AUDIENCE: We add both that is Millicent either a protagonist or a villain and [INAUDIBLE].
MARK SEIFTER: Yeah, she. Turns out to be a girl. So that's exactly right. We heard that we need to add-- we need to add an AND node, which also has an OR node at the bottom of it, because this is a little bit of a complicated rule. So we have an AND node. So we have an AND node. And the first thing on the AND node is Millicent is a protagonist or Millicent is a villain.
And the second thing on the AND node is Millicent is ambitious. Actually, that is the second thing on the AND node. I hope that's what I said. All right, the second thing on the AND node is Millicent is ambitious. So here's our handy little tree. Now this is where it's important, as I said, we're doing a depth first search.
We're going down along the left branch.
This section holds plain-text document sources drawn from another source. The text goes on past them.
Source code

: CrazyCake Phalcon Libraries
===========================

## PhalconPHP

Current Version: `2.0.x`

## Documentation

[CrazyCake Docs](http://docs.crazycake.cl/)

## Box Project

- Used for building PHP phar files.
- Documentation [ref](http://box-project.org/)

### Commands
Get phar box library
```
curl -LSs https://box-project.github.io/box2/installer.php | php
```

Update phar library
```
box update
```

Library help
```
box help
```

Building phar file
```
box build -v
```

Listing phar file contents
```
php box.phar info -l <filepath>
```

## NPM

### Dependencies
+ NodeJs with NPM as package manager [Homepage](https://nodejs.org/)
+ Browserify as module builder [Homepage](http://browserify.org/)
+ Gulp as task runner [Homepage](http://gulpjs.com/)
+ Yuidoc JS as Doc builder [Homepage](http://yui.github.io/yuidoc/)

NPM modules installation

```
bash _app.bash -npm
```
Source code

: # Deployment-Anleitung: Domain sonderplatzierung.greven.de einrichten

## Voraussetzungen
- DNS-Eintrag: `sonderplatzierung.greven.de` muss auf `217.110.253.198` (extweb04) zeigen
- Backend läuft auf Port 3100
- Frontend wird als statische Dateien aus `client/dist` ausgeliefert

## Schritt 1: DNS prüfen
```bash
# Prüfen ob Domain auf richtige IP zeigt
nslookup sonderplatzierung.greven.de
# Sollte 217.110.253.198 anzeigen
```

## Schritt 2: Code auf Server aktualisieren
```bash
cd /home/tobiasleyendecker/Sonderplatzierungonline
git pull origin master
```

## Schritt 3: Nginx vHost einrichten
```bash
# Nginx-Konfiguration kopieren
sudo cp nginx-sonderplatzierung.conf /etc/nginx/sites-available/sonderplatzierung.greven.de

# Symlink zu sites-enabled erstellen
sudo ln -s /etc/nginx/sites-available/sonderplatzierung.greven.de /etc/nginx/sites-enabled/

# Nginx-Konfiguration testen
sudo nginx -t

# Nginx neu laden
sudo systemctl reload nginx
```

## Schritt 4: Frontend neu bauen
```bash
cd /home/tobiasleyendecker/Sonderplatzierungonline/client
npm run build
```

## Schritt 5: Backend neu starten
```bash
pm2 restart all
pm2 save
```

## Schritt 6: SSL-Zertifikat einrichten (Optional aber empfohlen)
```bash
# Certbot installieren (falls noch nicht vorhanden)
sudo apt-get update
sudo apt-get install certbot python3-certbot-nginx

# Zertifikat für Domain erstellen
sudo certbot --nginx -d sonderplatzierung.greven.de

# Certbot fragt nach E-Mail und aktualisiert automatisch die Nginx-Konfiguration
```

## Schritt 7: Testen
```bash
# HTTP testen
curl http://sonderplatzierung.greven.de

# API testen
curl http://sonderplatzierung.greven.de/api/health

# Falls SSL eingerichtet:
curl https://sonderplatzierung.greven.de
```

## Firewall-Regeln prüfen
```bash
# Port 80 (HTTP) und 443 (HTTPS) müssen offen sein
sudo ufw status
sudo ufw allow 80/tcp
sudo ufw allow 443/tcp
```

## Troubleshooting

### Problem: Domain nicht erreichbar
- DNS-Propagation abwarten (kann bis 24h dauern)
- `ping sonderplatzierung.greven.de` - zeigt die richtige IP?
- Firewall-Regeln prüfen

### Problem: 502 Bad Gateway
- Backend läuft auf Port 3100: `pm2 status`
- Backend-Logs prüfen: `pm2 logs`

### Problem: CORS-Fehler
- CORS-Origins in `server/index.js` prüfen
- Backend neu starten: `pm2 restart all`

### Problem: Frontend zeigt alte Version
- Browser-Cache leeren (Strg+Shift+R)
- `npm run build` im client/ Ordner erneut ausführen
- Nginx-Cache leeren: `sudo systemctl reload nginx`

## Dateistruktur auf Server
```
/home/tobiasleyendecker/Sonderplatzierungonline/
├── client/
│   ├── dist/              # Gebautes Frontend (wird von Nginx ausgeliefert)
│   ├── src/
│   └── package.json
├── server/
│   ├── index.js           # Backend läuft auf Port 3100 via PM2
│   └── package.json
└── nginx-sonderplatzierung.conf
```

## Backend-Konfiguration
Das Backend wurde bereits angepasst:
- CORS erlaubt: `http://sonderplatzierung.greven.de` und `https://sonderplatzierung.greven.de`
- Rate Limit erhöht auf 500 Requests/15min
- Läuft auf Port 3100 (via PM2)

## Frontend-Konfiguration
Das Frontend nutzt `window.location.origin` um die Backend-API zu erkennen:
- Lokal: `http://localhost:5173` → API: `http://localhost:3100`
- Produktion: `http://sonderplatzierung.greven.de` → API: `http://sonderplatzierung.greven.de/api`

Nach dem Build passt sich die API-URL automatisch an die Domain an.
So where do you think we're going to go next on this tree?
AUDIENCE: [INAUDIBLE]
MARK SEIFTER: Not quite. That's a good guess. You didn't say we're trying to prove m is a protagonist on the right branch, which is a very common mistake. What do you do?
AUDIENCE: You should go down to see if there's a consequence for m is-- Millicent is a protagonist.
MARK SEIFTER: Which one of the two Millicent is a protagonist do we want to look at? Yeah, the farthest down left. That's right. So you guys will learn depth for search on Monday, at which point it will become much clearer what I'm saying. But yeah, you always follow the left branch as far down as you can. Then you take the right branch of that same branch that you followed.
Great, so we're going to try to find that Millicent is a protagonist. What do we do first? Everyone? Check assertion, yes. Is it in there? No, it's not. OK. So, therefore we're going to try to find a rule as we heard about whether Millicent is a protagonist. So, all the way in the back? All the way in the back, is there a rule that matches?
AUDIENCE: [INAUDIBLE]
MARK SEIFTER: That matches in its consequent that Millicent is a protagonist.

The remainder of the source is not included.